10. When the flavor is ready, add pickled Chinese cabbage prepared in advance and continue to stir for a while. Add a spoonful of edible salt and a little soy sauce. Do not use old oil. The dishes cooked with old soy sauce are black, and the taste and image are not very good.
11. Add boiling water, add enough at once, do not add water in the middle, simmer over high heat.
12. When the soup in the pot boils, add frozen tofu and simmer slowly over low heat.
13. After adding frozen tofu, continue to stew for 30 minutes until the soup is less. At this point, the tofu has already entered the flavor and a strong aroma has been released. In short, one word is fragrant, three words are too fragrant.
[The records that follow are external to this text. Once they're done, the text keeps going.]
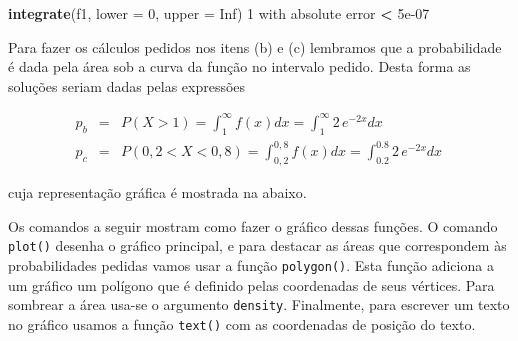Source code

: \documentclass[10pt,a4paper]{book}
\newenvironment{Shaded}{\begin{snugshade}}{\end{snugshade}}
\newcommand{\KeywordTok}[1]{\textcolor[rgb]{0.13,0.29,0.53}{\textbf{#1}}}
\newcommand{\DataTypeTok}[1]{\textcolor[rgb]{0.13,0.29,0.53}{#1}}
\newcommand{\DecValTok}[1]{\textcolor[rgb]{0.00,0.00,0.81}{#1}}
\newcommand{\FloatTok}[1]{\textcolor[rgb]{0.00,0.00,0.81}{#1}}
\newcommand{\StringTok}[1]{\textcolor[rgb]{0.31,0.60,0.02}{#1}}
\newcommand{\OtherTok}[1]{\textcolor[rgb]{0.56,0.35,0.01}{#1}}
\newcommand{\OperatorTok}[1]{\textcolor[rgb]{0.81,0.36,0.00}{\textbf{#1}}}
\newcommand{\NormalTok}[1]{#1}
\begin{document}
\begin{Shaded}
\begin{Highlighting}[]
\KeywordTok{integrate}\NormalTok{(f1, }\DataTypeTok{lower =} \DecValTok{0}\NormalTok{, }\DataTypeTok{upper =} \OtherTok{Inf}\NormalTok{)}
\DecValTok{1}\NormalTok{ with absolute error }\OperatorTok{<}\StringTok{ }\FloatTok{5e-07}
\end{Highlighting}
\end{Shaded}

Para fazer os cálculos pedidos nos itens (b) e (c) lembramos que a
probabilidade é dada pela área sob a curva da função no intervalo
pedido. Desta forma as soluções seriam dadas pelas expressões

\begin{eqnarray*}
 p_b & = & P(X > 1) = \int_1^\infty f(x) dx = \int_1^\infty 2\,e^{-2x} dx \\
 p_c & = & P(0,2 < X < 0,8) = \int_{0,2}^{0,8} f(x) dx = \int_{0.2}^{0.8} 2\,e^{-2x} dx \,
\end{eqnarray*}

cuja representação gráfica é mostrada na abaixo.

Os comandos a seguir mostram como fazer o gráfico dessas funções. O
comando \texttt{plot()} desenha o gráfico principal, e para destacar as
áreas que correspondem às probabilidades pedidas vamos usar a função
\texttt{polygon()}. Esta função adiciona a um gráfico um polígono que é
definido pelas coordenadas de seus vértices. Para sombrear a área usa-se
o argumento \texttt{density}. Finalmente, para escrever um texto no
gráfico usamos a função \texttt{text()} com as coordenadas de posição do
texto.
\end{document}
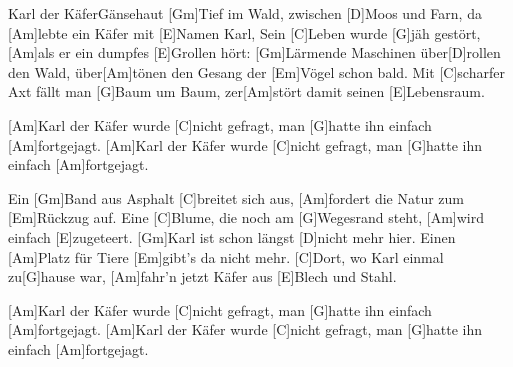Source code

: \documentclass[../main.tex]{subfiles}
\begin{document}
\begin{song}{Karl der Käfer}{Gänsehaut}{}
[Gm]Tief im Wald, zwischen [D]Moos und Farn, da [Am]lebte ein Käfer mit [E]Namen Karl,
Sein [C]Leben wurde [G]jäh gestört, [Am]als er ein dumpfes [E]Grollen hört:
[Gm]Lärmende Maschinen über[D]rollen den Wald, über[Am]tönen den Gesang der [Em]Vögel schon bald.
Mit [C]scharfer Axt fällt man [G]Baum um Baum, zer[Am]stört damit seinen [E]Lebensraum.

[Am]Karl der Käfer wurde [C]nicht gefragt, man [G]hatte ihn einfach [Am]fortgejagt.
[Am]Karl der Käfer wurde [C]nicht gefragt, man [G]hatte ihn einfach [Am]fortgejagt.

Ein [Gm]Band aus Asphalt [C]breitet sich aus, [Am]fordert die Natur zum [Em]Rückzug auf.
Eine [C]Blume, die noch am [G]Wegesrand steht, [Am]wird einfach [E]zugeteert.
[Gm]Karl ist schon längst [D]nicht mehr hier. Einen [Am]Platz für Tiere [Em]gibt's da nicht mehr.
[C]Dort, wo Karl einmal zu[G]hause war, [Am]fahr'n jetzt Käfer aus [E]Blech und Stahl.

[Am]Karl der Käfer wurde [C]nicht gefragt, man [G]hatte ihn einfach [Am]fortgejagt.
[Am]Karl der Käfer wurde [C]nicht gefragt, man [G]hatte ihn einfach [Am]fortgejagt.
\end{song}
\end{document}
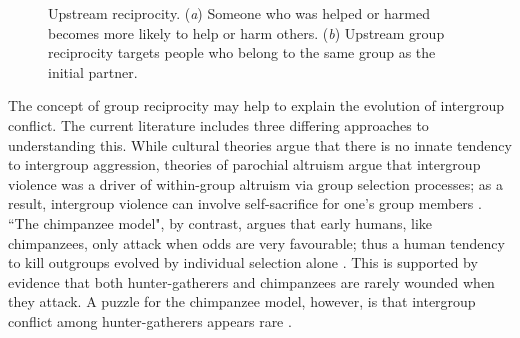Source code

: \documentclass[12pt,a4paper]{article}\usepackage[]{graphicx}\usepackage[]{color}
\begin{document}
\begin{figure}
\begin{center}
\begin{subfigure}[b]{0.4\textwidth}
            \caption{}\label{group}
        \end{subfigure}
        \caption{Upstream reciprocity. (\textit{a}) Someone who was helped or harmed becomes more likely to help or harm others. (\textit{b})
    Upstream group reciprocity targets people who belong to
    the same group as the initial partner.}
        \label{fig:illustration}
	\end{center}
\end{figure}

The concept of group reciprocity may help to explain the evolution of intergroup conflict. The current literature 
includes three differing approaches to understanding this. While cultural theories argue that there is no innate tendency to 
intergroup aggression, theories of parochial altruism argue that intergroup violence was a driver of within-group 
altruism via group selection processes; as a result, intergroup violence can involve self-sacrifice for one's group
members \citep{choi2007coevolution,bowles2009did}. ``The chimpanzee model", by contrast, argues that early humans, like
chimpanzees, only attack when odds are very favourable; thus a human tendency to kill outgroups evolved by individual
selection alone \citep{wrangham2012intergroup}. This is supported by evidence that both 
hunter-gatherers and chimpanzees are rarely wounded when they attack. A puzzle for the chimpanzee model, however, is 
that intergroup conflict among hunter-gatherers appears rare \citep{fry2013lethal}. 
\end{document}
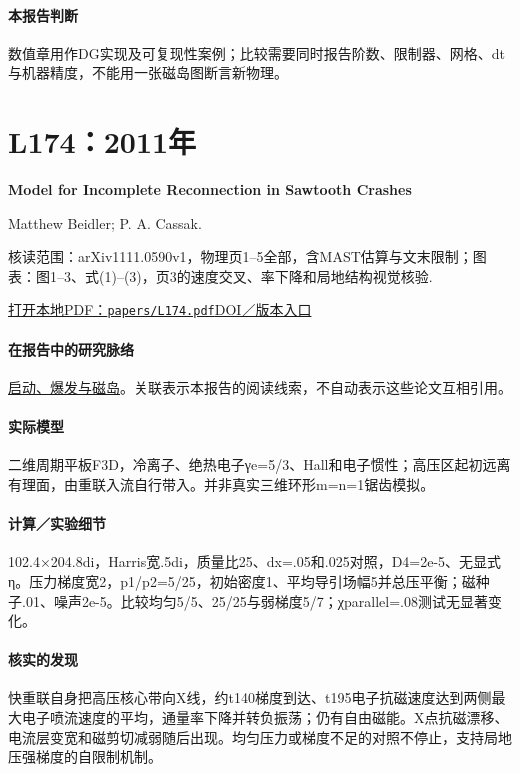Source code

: \paragraph{本报告判断}数值章用作DG实现及可复现性案例；比较需要同时报告阶数、限制器、网格、dt与机器精度，不能用一张磁岛图断言新物理。

\section{L174：2011年}\label{paper:L174}

\textbf{Model for Incomplete Reconnection in Sawtooth Crashes}\citep{L174}\

Matthew Beidler;  P. A. Cassak.

\textsf{核读范围：}arXiv1111.0590v1，物理页1–5全部，含MAST估算与文末限制；\textsf{图表：}图1–3、式(1)–(3)，页3的速度交叉、率下降和局地结构视觉核验.

\href{run:papers/L174.pdf}{打开本地PDF：\texttt{papers/L174.pdf}}\quad\href{https://doi.org/10.1103/physrevlett.107.255002}{DOI／版本入口}

\paragraph{在报告中的研究脉络}\hyperref[story:onset]{启动、爆发与磁岛}。关联表示本报告的阅读线索，不自动表示这些论文互相引用。

\paragraph{实际模型}二维周期平板F3D，冷离子、绝热电子γe=5/3、Hall和电子惯性；高压区起初远离有理面，由重联入流自行带入。并非真实三维环形m=n=1锯齿模拟。

\paragraph{计算／实验细节}102.4×204.8di，Harris宽.5di，质量比25、dx=.05和.025对照，D4=2e-5、无显式η。压力梯度宽2，p1/p2=5/25，初始密度1、平均导引场幅5并总压平衡；磁种子.01、噪声2e-5。比较均匀5/5、25/25与弱梯度5/7；χparallel=.08测试无显著变化。

\paragraph{核实的发现}快重联自身把高压核心带向X线，约t140梯度到达、t195电子抗磁速度达到两侧最大电子喷流速度的平均，通量率下降并转负振荡；仍有自由磁能。X点抗磁漂移、电流层变宽和磁剪切减弱随后出现。均匀压力或梯度不足的对照不停止，支持局地压强梯度的自限制机制。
14. Add the pre soaked vermicelli, because my vermicelli is not pure sweet potato flour and cannot be cooked well, so add the vermicelli and cook for another five minutes. Then add chicken essence and pre prepared minced garlic, and it will be ready to serve.
15. Put on a plate and start. A delicious and sour taste will make you an appetizer. pickled Chinese cabbage Tofu Pot will be ready. Delicious, it pairs perfectly with rice and steamed buns.
Tips
1. pickled Chinese cabbage must be soaked in water in advance to remove the sour taste of pickled Chinese cabbage
You can choose the two side dishes according to your own taste, but personally, I think too many varieties are not delicious.
3. For the meat of this dish, it is better to use streaky pork, because pickled Chinese cabbage is scraped and stewed with streaky pork.
4. Although this dish is delicious, it can't be eaten every day, because the sub salt in pickled Chinese cabbage is not conducive to health.
4. This is just my family's way of eating. Please forgive any differences.